Each record should appear again in the response exactly as it does in the original.

(Plain-text document sources)
= Beginning of Section =
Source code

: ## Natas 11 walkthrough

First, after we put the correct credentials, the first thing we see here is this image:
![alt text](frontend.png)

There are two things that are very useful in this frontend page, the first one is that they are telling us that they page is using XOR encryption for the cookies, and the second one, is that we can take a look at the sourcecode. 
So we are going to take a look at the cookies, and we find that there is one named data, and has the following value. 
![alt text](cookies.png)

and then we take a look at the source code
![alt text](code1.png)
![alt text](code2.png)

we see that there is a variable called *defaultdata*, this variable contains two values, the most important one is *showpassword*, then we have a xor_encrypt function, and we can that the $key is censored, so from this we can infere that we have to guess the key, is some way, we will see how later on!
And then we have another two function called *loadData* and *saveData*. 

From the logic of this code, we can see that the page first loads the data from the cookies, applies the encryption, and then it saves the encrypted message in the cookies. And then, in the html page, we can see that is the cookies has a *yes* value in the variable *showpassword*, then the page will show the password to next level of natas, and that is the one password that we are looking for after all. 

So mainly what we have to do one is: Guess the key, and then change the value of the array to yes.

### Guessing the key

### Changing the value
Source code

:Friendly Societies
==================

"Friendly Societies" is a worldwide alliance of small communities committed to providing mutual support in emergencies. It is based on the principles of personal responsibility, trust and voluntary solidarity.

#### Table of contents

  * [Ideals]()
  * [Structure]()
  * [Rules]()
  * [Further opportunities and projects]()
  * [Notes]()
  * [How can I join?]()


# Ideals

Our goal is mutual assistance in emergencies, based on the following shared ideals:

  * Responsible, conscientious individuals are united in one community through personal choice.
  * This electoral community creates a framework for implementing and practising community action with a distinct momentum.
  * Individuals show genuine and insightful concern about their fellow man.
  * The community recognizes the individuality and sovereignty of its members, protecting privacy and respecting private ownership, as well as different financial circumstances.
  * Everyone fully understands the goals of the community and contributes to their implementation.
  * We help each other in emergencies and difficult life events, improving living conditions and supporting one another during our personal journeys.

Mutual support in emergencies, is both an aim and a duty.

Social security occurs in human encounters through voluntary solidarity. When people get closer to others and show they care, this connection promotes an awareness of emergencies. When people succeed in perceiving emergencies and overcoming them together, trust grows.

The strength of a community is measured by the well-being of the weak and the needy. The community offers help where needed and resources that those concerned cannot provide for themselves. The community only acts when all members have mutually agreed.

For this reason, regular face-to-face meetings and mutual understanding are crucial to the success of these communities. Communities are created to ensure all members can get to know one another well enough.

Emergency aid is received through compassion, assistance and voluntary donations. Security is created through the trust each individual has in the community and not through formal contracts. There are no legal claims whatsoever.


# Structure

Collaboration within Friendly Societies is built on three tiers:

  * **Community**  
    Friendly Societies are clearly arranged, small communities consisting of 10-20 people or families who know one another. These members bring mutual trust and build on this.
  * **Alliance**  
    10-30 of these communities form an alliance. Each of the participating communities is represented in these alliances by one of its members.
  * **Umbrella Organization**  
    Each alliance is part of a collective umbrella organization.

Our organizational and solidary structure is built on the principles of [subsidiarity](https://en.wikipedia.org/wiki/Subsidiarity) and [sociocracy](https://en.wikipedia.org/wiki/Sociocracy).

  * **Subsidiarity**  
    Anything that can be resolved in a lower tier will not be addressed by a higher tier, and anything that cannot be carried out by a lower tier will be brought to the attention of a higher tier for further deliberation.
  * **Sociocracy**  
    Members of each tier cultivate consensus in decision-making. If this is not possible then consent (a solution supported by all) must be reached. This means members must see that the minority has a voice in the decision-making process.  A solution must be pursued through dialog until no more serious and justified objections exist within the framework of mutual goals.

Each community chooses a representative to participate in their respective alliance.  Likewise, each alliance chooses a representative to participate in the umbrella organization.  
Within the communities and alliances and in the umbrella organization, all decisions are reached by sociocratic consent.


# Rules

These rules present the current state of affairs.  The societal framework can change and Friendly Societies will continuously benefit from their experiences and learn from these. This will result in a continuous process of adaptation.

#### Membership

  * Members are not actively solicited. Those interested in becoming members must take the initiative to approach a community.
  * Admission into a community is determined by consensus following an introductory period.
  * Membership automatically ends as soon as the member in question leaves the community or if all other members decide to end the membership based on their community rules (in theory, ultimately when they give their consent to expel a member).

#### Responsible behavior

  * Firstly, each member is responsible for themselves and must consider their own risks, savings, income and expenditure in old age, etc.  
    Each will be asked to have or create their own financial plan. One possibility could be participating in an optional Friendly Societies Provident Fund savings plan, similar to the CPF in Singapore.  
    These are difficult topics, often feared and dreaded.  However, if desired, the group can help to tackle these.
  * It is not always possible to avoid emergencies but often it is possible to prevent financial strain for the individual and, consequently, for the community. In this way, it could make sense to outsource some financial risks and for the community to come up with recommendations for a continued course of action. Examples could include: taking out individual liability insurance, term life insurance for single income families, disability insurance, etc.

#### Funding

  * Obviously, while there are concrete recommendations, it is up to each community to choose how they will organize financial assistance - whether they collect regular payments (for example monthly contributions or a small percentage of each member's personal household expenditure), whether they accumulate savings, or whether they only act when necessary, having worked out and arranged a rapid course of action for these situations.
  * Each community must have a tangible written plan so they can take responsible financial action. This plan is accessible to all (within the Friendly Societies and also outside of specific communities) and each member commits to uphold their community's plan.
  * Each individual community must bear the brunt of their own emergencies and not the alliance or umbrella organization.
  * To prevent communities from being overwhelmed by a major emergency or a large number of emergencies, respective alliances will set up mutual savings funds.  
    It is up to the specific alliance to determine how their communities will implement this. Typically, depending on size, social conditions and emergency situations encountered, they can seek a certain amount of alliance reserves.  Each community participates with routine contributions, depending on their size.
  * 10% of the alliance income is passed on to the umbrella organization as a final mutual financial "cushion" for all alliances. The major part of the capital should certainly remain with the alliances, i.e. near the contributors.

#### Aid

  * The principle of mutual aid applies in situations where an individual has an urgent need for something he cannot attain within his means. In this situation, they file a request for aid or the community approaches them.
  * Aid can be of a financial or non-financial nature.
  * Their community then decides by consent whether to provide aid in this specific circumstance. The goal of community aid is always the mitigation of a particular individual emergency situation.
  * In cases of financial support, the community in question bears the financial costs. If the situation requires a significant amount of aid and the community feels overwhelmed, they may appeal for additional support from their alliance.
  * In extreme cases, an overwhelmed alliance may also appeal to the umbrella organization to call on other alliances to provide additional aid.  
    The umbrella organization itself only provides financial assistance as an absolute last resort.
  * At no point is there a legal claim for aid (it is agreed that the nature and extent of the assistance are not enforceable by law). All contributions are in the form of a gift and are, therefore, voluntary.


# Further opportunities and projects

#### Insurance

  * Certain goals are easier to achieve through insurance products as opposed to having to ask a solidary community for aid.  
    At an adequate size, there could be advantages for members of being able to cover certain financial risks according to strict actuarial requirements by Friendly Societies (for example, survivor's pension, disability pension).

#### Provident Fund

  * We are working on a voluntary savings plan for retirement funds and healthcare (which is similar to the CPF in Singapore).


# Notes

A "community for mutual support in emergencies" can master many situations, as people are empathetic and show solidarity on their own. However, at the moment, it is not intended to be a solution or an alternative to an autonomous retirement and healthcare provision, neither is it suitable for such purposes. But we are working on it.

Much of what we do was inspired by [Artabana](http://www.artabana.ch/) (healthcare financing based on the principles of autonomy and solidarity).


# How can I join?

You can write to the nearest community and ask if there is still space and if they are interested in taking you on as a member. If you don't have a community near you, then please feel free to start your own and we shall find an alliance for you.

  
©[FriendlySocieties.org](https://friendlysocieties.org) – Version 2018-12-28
= End of Section =
• **ANSWER BOX**:
Source code

: ## Natas 11 walkthrough

First, after we put the correct credentials, the first thing we see here is this image:
![alt text](frontend.png)

There are two things that are very useful in this frontend page, the first one is that they are telling us that they page is using XOR encryption for the cookies, and the second one, is that we can take a look at the sourcecode. 
So we are going to take a look at the cookies, and we find that there is one named data, and has the following value. 
![alt text](cookies.png)

and then we take a look at the source code
![alt text](code1.png)
![alt text](code2.png)

we see that there is a variable called *defaultdata*, this variable contains two values, the most important one is *showpassword*, then we have a xor_encrypt function, and we can that the $key is censored, so from this we can infere that we have to guess the key, is some way, we will see how later on!
And then we have another two function called *loadData* and *saveData*. 

From the logic of this code, we can see that the page first loads the data from the cookies, applies the encryption, and then it saves the encrypted message in the cookies. And then, in the html page, we can see that is the cookies has a *yes* value in the variable *showpassword*, then the page will show the password to next level of natas, and that is the one password that we are looking for after all. 

So mainly what we have to do one is: Guess the key, and then change the value of the array to yes.

### Guessing the key

### Changing the value
Source code

:Friendly Societies
==================

"Friendly Societies" is a worldwide alliance of small communities committed to providing mutual support in emergencies. It is based on the principles of personal responsibility, trust and voluntary solidarity.

#### Table of contents

  * [Ideals]()
  * [Structure]()
  * [Rules]()
  * [Further opportunities and projects]()
  * [Notes]()
  * [How can I join?]()


# Ideals

Our goal is mutual assistance in emergencies, based on the following shared ideals:

  * Responsible, conscientious individuals are united in one community through personal choice.
  * This electoral community creates a framework for implementing and practising community action with a distinct momentum.
  * Individuals show genuine and insightful concern about their fellow man.
  * The community recognizes the individuality and sovereignty of its members, protecting privacy and respecting private ownership, as well as different financial circumstances.
  * Everyone fully understands the goals of the community and contributes to their implementation.
  * We help each other in emergencies and difficult life events, improving living conditions and supporting one another during our personal journeys.

Mutual support in emergencies, is both an aim and a duty.

Social security occurs in human encounters through voluntary solidarity. When people get closer to others and show they care, this connection promotes an awareness of emergencies. When people succeed in perceiving emergencies and overcoming them together, trust grows.

The strength of a community is measured by the well-being of the weak and the needy. The community offers help where needed and resources that those concerned cannot provide for themselves. The community only acts when all members have mutually agreed.

For this reason, regular face-to-face meetings and mutual understanding are crucial to the success of these communities. Communities are created to ensure all members can get to know one another well enough.

Emergency aid is received through compassion, assistance and voluntary donations. Security is created through the trust each individual has in the community and not through formal contracts. There are no legal claims whatsoever.


# Structure

Collaboration within Friendly Societies is built on three tiers:

  * **Community**  
    Friendly Societies are clearly arranged, small communities consisting of 10-20 people or families who know one another. These members bring mutual trust and build on this.
  * **Alliance**  
    10-30 of these communities form an alliance. Each of the participating communities is represented in these alliances by one of its members.
  * **Umbrella Organization**  
    Each alliance is part of a collective umbrella organization.

Our organizational and solidary structure is built on the principles of [subsidiarity](https://en.wikipedia.org/wiki/Subsidiarity) and [sociocracy](https://en.wikipedia.org/wiki/Sociocracy).

  * **Subsidiarity**  
    Anything that can be resolved in a lower tier will not be addressed by a higher tier, and anything that cannot be carried out by a lower tier will be brought to the attention of a higher tier for further deliberation.
  * **Sociocracy**  
    Members of each tier cultivate consensus in decision-making. If this is not possible then consent (a solution supported by all) must be reached. This means members must see that the minority has a voice in the decision-making process.  A solution must be pursued through dialog until no more serious and justified objections exist within the framework of mutual goals.

Each community chooses a representative to participate in their respective alliance.  Likewise, each alliance chooses a representative to participate in the umbrella organization.  
Within the communities and alliances and in the umbrella organization, all decisions are reached by sociocratic consent.


# Rules

These rules present the current state of affairs.  The societal framework can change and Friendly Societies will continuously benefit from their experiences and learn from these. This will result in a continuous process of adaptation.

#### Membership

  * Members are not actively solicited. Those interested in becoming members must take the initiative to approach a community.
  * Admission into a community is determined by consensus following an introductory period.
  * Membership automatically ends as soon as the member in question leaves the community or if all other members decide to end the membership based on their community rules (in theory, ultimately when they give their consent to expel a member).

#### Responsible behavior

  * Firstly, each member is responsible for themselves and must consider their own risks, savings, income and expenditure in old age, etc.  
    Each will be asked to have or create their own financial plan. One possibility could be participating in an optional Friendly Societies Provident Fund savings plan, similar to the CPF in Singapore.  
    These are difficult topics, often feared and dreaded.  However, if desired, the group can help to tackle these.
  * It is not always possible to avoid emergencies but often it is possible to prevent financial strain for the individual and, consequently, for the community. In this way, it could make sense to outsource some financial risks and for the community to come up with recommendations for a continued course of action. Examples could include: taking out individual liability insurance, term life insurance for single income families, disability insurance, etc.

#### Funding

  * Obviously, while there are concrete recommendations, it is up to each community to choose how they will organize financial assistance - whether they collect regular payments (for example monthly contributions or a small percentage of each member's personal household expenditure), whether they accumulate savings, or whether they only act when necessary, having worked out and arranged a rapid course of action for these situations.
  * Each community must have a tangible written plan so they can take responsible financial action. This plan is accessible to all (within the Friendly Societies and also outside of specific communities) and each member commits to uphold their community's plan.
  * Each individual community must bear the brunt of their own emergencies and not the alliance or umbrella organization.
  * To prevent communities from being overwhelmed by a major emergency or a large number of emergencies, respective alliances will set up mutual savings funds.  
    It is up to the specific alliance to determine how their communities will implement this. Typically, depending on size, social conditions and emergency situations encountered, they can seek a certain amount of alliance reserves.  Each community participates with routine contributions, depending on their size.
  * 10% of the alliance income is passed on to the umbrella organization as a final mutual financial "cushion" for all alliances. The major part of the capital should certainly remain with the alliances, i.e. near the contributors.

#### Aid

  * The principle of mutual aid applies in situations where an individual has an urgent need for something he cannot attain within his means. In this situation, they file a request for aid or the community approaches them.
  * Aid can be of a financial or non-financial nature.
  * Their community then decides by consent whether to provide aid in this specific circumstance. The goal of community aid is always the mitigation of a particular individual emergency situation.
  * In cases of financial support, the community in question bears the financial costs. If the situation requires a significant amount of aid and the community feels overwhelmed, they may appeal for additional support from their alliance.
  * In extreme cases, an overwhelmed alliance may also appeal to the umbrella organization to call on other alliances to provide additional aid.  
    The umbrella organization itself only provides financial assistance as an absolute last resort.
  * At no point is there a legal claim for aid (it is agreed that the nature and extent of the assistance are not enforceable by law). All contributions are in the form of a gift and are, therefore, voluntary.


# Further opportunities and projects

#### Insurance

  * Certain goals are easier to achieve through insurance products as opposed to having to ask a solidary community for aid.  
    At an adequate size, there could be advantages for members of being able to cover certain financial risks according to strict actuarial requirements by Friendly Societies (for example, survivor's pension, disability pension).

#### Provident Fund

  * We are working on a voluntary savings plan for retirement funds and healthcare (which is similar to the CPF in Singapore).


# Notes

A "community for mutual support in emergencies" can master many situations, as people are empathetic and show solidarity on their own. However, at the moment, it is not intended to be a solution or an alternative to an autonomous retirement and healthcare provision, neither is it suitable for such purposes. But we are working on it.

Much of what we do was inspired by [Artabana](http://www.artabana.ch/) (healthcare financing based on the principles of autonomy and solidarity).


# How can I join?

You can write to the nearest community and ask if there is still space and if they are interested in taking you on as a member. If you don't have a community near you, then please feel free to start your own and we shall find an alliance for you.

  
©[FriendlySocieties.org](https://friendlysocieties.org) – Version 2018-12-28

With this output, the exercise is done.